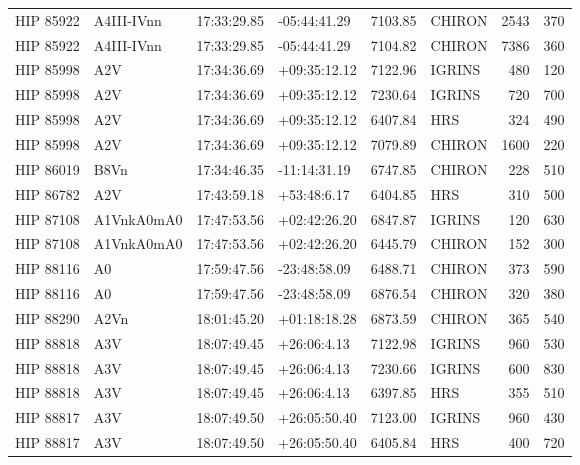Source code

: \documentclass{emulateapj}
\begin{document}
\begin{longtable*}{|l|lllrlrr|}
   HIP 85922 &     A4III-IVnn &    17:33:29.85 &   -05:44:41.29 &  7103.85 &     CHIRON &     2543 &     370 \\
   HIP 85922 &     A4III-IVnn &    17:33:29.85 &   -05:44:41.29 &  7104.82 &     CHIRON &     7386 &     360 \\
   HIP 85998 &            A2V &    17:34:36.69 &   +09:35:12.12 &  7122.96 &     IGRINS &      480 &     120 \\
   HIP 85998 &            A2V &    17:34:36.69 &   +09:35:12.12 &  7230.64 &     IGRINS &      720 &     700 \\
   HIP 85998 &            A2V &    17:34:36.69 &   +09:35:12.12 &  6407.84 &        HRS &      324 &     490 \\
   HIP 85998 &            A2V &    17:34:36.69 &   +09:35:12.12 &  7079.89 &     CHIRON &     1600 &     220 \\
   HIP 86019 &           B8Vn &    17:34:46.35 &   -11:14:31.19 &  6747.85 &     CHIRON &      228 &     510 \\
   HIP 86782 &            A2V &    17:43:59.18 &    +53:48:6.17 &  6404.85 &        HRS &      310 &     500 \\
   HIP 87108 &     A1VnkA0mA0 &    17:47:53.56 &   +02:42:26.20 &  6847.87 &     IGRINS &      120 &     630 \\
   HIP 87108 &     A1VnkA0mA0 &    17:47:53.56 &   +02:42:26.20 &  6445.79 &     CHIRON &      152 &     300 \\
   HIP 88116 &             A0 &    17:59:47.56 &   -23:48:58.09 &  6488.71 &     CHIRON &      373 &     590 \\
   HIP 88116 &             A0 &    17:59:47.56 &   -23:48:58.09 &  6876.54 &     CHIRON &      320 &     380 \\
   HIP 88290 &           A2Vn &    18:01:45.20 &   +01:18:18.28 &  6873.59 &     CHIRON &      365 &     540 \\
   HIP 88818 &            A3V &    18:07:49.45 &    +26:06:4.13 &  7122.98 &     IGRINS &      960 &     530 \\
   HIP 88818 &            A3V &    18:07:49.45 &    +26:06:4.13 &  7230.66 &     IGRINS &      600 &     830 \\
   HIP 88818 &            A3V &    18:07:49.45 &    +26:06:4.13 &  6397.85 &        HRS &      355 &     510 \\
   HIP 88817 &            A3V &    18:07:49.50 &   +26:05:50.40 &  7123.00 &     IGRINS &      960 &     430 \\
   HIP 88817 &            A3V &    18:07:49.50 &   +26:05:50.40 &  6405.84 &        HRS &      400 &     720 \\

\end{longtable*}
\end{document}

§

What you are asked to do | Return the full material word for word. Do not include the pictures.

Response box |
Source code

: \documentclass{emulateapj}
\begin{document}
\begin{longtable*}{|l|lllrlrr|}
   HIP 85922 &     A4III-IVnn &    17:33:29.85 &   -05:44:41.29 &  7103.85 &     CHIRON &     2543 &     370 \\
   HIP 85922 &     A4III-IVnn &    17:33:29.85 &   -05:44:41.29 &  7104.82 &     CHIRON &     7386 &     360 \\
   HIP 85998 &            A2V &    17:34:36.69 &   +09:35:12.12 &  7122.96 &     IGRINS &      480 &     120 \\
   HIP 85998 &            A2V &    17:34:36.69 &   +09:35:12.12 &  7230.64 &     IGRINS &      720 &     700 \\
   HIP 85998 &            A2V &    17:34:36.69 &   +09:35:12.12 &  6407.84 &        HRS &      324 &     490 \\
   HIP 85998 &            A2V &    17:34:36.69 &   +09:35:12.12 &  7079.89 &     CHIRON &     1600 &     220 \\
   HIP 86019 &           B8Vn &    17:34:46.35 &   -11:14:31.19 &  6747.85 &     CHIRON &      228 &     510 \\
   HIP 86782 &            A2V &    17:43:59.18 &    +53:48:6.17 &  6404.85 &        HRS &      310 &     500 \\
   HIP 87108 &     A1VnkA0mA0 &    17:47:53.56 &   +02:42:26.20 &  6847.87 &     IGRINS &      120 &     630 \\
   HIP 87108 &     A1VnkA0mA0 &    17:47:53.56 &   +02:42:26.20 &  6445.79 &     CHIRON &      152 &     300 \\
   HIP 88116 &             A0 &    17:59:47.56 &   -23:48:58.09 &  6488.71 &     CHIRON &      373 &     590 \\
   HIP 88116 &             A0 &    17:59:47.56 &   -23:48:58.09 &  6876.54 &     CHIRON &      320 &     380 \\
   HIP 88290 &           A2Vn &    18:01:45.20 &   +01:18:18.28 &  6873.59 &     CHIRON &      365 &     540 \\
   HIP 88818 &            A3V &    18:07:49.45 &    +26:06:4.13 &  7122.98 &     IGRINS &      960 &     530 \\
   HIP 88818 &            A3V &    18:07:49.45 &    +26:06:4.13 &  7230.66 &     IGRINS &      600 &     830 \\
   HIP 88818 &            A3V &    18:07:49.45 &    +26:06:4.13 &  6397.85 &        HRS &      355 &     510 \\
   HIP 88817 &            A3V &    18:07:49.50 &   +26:05:50.40 &  7123.00 &     IGRINS &      960 &     430 \\
   HIP 88817 &            A3V &    18:07:49.50 &   +26:05:50.40 &  6405.84 &        HRS &      400 &     720 \\

\end{longtable*}
\end{document}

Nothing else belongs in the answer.